Collected data
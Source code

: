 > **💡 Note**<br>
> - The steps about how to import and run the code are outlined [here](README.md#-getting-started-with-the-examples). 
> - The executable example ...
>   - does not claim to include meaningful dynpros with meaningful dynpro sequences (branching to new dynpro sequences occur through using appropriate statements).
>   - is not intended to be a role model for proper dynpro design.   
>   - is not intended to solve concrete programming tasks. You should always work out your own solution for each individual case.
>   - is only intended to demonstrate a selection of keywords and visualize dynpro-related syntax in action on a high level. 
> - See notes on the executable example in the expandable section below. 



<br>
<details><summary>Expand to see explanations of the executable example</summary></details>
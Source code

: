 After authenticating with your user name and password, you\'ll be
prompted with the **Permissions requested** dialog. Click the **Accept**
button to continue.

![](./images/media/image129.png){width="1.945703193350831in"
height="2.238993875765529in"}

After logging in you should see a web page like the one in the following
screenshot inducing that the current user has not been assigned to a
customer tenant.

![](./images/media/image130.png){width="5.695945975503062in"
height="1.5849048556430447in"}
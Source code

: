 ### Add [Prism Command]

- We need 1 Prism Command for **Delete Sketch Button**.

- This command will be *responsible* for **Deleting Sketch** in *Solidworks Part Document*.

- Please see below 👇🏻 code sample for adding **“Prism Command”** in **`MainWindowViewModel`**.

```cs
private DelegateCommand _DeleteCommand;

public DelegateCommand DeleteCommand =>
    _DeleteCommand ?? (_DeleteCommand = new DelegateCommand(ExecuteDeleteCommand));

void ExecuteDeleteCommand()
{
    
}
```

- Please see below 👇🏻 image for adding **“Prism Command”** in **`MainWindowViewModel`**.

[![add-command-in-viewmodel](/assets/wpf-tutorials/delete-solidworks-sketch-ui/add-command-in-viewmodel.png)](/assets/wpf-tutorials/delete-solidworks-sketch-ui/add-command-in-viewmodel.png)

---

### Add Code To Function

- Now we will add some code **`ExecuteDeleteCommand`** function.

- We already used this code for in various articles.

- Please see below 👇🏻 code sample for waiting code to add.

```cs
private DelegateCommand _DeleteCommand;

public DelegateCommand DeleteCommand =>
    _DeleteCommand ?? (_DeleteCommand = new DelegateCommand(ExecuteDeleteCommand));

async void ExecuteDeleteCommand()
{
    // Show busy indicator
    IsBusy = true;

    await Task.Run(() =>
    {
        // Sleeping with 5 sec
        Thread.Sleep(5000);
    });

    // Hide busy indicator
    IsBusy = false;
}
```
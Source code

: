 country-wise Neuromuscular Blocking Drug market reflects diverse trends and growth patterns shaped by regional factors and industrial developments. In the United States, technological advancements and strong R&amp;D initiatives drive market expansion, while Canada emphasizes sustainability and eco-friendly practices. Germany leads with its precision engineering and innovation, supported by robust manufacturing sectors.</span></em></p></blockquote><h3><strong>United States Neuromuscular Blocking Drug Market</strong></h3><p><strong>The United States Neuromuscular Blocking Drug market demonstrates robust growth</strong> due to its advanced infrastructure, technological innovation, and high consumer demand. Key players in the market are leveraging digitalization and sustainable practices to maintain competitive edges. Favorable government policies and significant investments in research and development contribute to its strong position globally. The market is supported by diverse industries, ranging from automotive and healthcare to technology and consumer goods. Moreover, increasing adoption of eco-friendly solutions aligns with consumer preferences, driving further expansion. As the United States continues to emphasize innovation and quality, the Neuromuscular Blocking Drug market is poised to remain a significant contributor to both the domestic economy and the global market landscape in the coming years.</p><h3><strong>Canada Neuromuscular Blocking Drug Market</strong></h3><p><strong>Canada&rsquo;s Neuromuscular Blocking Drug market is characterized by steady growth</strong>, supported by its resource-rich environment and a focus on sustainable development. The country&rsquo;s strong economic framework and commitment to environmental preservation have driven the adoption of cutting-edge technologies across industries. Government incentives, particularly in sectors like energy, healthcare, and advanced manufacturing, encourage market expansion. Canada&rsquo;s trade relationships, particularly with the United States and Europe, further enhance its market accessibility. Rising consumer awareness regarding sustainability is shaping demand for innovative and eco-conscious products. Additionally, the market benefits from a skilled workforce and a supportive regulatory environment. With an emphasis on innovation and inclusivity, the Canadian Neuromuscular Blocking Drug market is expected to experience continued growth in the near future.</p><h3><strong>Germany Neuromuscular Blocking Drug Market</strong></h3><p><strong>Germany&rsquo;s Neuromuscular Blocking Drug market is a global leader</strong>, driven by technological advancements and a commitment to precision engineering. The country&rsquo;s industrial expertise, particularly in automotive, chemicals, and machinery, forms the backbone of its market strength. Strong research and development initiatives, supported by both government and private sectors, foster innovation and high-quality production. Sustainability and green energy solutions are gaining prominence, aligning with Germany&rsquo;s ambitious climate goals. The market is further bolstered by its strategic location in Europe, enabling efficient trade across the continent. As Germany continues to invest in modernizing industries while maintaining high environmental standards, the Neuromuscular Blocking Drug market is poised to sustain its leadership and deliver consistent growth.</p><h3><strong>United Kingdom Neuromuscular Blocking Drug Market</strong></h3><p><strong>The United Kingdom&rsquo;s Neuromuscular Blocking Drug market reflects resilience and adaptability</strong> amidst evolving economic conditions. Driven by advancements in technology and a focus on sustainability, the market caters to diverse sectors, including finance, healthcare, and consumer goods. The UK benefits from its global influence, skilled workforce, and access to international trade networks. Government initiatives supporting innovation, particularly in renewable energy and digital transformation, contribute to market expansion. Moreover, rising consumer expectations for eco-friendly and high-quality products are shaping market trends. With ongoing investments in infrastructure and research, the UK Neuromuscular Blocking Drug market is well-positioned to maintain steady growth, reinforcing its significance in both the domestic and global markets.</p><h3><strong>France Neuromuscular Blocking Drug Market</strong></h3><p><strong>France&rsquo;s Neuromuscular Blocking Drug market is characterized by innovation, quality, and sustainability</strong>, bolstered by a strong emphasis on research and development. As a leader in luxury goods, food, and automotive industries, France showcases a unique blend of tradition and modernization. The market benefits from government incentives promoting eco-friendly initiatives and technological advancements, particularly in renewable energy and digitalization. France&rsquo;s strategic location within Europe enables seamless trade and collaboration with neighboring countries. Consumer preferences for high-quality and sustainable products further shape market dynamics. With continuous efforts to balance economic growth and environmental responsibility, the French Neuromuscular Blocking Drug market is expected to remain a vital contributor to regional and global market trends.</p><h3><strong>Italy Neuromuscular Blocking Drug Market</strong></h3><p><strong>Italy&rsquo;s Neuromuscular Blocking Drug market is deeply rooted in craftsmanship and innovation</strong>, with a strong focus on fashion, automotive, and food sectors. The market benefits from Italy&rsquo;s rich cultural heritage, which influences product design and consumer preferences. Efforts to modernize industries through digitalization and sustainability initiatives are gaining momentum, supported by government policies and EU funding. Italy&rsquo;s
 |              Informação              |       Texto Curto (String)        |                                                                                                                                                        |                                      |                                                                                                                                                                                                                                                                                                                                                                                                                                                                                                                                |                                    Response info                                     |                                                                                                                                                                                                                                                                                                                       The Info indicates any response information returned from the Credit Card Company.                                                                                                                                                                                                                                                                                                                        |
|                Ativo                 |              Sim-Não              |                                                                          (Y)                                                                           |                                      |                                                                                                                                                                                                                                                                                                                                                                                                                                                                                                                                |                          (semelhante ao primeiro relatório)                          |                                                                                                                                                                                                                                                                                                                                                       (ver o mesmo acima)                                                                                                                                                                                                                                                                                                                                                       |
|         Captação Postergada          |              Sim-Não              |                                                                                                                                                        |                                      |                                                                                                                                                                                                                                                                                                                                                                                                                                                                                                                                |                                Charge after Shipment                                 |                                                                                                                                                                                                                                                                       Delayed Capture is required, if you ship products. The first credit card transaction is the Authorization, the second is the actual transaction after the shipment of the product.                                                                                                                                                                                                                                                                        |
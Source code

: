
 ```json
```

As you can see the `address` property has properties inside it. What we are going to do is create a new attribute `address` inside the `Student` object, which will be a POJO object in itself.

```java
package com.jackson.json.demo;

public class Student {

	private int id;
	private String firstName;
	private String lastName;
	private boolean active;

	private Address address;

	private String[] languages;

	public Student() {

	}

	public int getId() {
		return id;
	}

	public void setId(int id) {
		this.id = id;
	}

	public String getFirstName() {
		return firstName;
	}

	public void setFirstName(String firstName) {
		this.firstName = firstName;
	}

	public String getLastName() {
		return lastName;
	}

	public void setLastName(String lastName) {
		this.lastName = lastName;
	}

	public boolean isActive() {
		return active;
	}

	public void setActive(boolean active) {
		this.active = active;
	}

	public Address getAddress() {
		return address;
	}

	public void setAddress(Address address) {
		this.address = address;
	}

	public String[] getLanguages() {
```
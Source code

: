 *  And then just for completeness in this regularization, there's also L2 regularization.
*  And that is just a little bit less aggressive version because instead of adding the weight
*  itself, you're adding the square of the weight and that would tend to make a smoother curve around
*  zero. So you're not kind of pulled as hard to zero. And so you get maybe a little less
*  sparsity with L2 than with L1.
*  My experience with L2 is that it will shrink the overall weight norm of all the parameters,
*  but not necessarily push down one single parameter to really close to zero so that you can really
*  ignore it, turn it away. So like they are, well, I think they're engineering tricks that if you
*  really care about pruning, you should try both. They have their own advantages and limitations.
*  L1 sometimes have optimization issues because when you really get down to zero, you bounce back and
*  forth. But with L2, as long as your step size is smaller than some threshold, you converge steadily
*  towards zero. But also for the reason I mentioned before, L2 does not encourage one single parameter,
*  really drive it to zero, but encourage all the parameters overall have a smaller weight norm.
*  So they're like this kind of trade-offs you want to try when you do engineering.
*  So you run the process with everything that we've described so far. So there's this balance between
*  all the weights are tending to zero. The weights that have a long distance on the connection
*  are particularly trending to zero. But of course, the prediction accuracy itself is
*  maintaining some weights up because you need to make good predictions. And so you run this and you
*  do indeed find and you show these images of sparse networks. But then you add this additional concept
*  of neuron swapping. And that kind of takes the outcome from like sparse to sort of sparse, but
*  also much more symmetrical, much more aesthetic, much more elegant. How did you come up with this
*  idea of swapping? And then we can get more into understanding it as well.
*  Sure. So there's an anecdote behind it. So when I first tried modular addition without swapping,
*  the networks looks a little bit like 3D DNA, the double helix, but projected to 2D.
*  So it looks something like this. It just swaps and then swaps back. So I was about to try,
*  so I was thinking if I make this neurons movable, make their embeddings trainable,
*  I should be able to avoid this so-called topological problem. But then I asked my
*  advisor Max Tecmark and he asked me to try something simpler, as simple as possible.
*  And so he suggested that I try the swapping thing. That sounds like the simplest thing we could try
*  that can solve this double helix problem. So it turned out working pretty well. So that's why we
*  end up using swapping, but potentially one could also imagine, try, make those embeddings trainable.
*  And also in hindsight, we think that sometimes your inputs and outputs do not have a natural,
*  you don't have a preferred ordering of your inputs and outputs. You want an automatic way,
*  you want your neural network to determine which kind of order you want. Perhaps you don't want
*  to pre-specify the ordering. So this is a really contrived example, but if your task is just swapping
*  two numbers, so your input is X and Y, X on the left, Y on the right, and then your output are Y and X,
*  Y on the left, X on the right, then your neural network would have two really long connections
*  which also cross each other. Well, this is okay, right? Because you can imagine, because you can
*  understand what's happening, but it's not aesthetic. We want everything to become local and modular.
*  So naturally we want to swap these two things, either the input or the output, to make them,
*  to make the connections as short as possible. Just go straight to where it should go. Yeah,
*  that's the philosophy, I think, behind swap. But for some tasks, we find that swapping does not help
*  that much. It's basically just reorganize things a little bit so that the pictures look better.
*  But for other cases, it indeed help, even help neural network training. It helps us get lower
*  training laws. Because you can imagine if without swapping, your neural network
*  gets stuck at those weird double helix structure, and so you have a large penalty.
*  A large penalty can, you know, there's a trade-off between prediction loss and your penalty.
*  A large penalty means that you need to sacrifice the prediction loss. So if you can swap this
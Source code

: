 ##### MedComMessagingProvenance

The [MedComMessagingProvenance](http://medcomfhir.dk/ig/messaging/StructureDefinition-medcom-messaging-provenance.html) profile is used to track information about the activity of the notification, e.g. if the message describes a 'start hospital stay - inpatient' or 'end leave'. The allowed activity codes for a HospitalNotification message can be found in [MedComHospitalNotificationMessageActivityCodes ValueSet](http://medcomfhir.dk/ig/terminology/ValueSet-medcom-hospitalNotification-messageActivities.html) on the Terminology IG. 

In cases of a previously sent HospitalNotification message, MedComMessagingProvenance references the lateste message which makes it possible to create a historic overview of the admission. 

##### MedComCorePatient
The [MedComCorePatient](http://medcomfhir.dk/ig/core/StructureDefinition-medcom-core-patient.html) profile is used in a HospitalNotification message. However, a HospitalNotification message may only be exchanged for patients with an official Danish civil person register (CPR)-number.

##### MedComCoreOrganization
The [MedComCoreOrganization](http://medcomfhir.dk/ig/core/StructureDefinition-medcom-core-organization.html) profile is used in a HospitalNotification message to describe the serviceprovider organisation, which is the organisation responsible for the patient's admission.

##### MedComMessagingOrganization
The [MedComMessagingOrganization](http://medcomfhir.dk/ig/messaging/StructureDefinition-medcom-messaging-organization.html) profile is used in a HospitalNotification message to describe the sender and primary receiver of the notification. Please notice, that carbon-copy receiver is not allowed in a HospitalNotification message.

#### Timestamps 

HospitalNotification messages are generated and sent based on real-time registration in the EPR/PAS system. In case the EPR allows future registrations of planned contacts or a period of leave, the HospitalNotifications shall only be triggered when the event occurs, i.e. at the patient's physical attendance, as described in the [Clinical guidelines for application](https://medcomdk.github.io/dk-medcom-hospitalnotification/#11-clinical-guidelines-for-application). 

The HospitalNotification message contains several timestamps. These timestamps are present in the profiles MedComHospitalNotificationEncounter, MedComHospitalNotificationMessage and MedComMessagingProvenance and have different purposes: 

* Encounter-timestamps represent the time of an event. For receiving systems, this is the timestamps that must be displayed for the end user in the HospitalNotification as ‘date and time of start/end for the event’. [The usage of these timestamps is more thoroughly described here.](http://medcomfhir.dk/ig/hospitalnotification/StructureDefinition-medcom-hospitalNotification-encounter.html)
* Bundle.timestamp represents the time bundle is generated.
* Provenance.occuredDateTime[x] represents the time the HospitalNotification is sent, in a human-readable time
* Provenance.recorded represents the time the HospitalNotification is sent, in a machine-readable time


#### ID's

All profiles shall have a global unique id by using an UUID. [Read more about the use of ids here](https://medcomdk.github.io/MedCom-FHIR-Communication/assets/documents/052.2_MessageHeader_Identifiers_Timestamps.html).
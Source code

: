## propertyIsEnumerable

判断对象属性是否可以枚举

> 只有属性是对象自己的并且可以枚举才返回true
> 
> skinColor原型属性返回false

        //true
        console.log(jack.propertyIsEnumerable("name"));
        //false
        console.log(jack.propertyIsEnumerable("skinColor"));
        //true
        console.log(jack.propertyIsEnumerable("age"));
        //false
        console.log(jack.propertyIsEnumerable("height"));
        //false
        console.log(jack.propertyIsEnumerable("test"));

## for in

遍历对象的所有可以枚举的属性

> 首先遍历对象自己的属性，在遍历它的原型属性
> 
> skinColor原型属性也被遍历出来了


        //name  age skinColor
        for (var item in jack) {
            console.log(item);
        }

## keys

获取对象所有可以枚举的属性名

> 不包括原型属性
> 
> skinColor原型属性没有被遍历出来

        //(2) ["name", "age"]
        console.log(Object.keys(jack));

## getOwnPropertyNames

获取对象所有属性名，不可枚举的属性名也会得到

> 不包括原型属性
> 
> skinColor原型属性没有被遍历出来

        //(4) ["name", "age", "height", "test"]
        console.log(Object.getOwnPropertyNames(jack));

## Task item
Return the lines of the records that include the string "MedComCorePatient".

## Answer box
##### MedComCorePatient
The [MedComCorePatient](http://medcomfhir.dk/ig/core/StructureDefinition-medcom-core-patient.html) profile is used in a HospitalNotification message. However, a HospitalNotification message may only be exchanged for patients with an official Danish civil person register (CPR)-number.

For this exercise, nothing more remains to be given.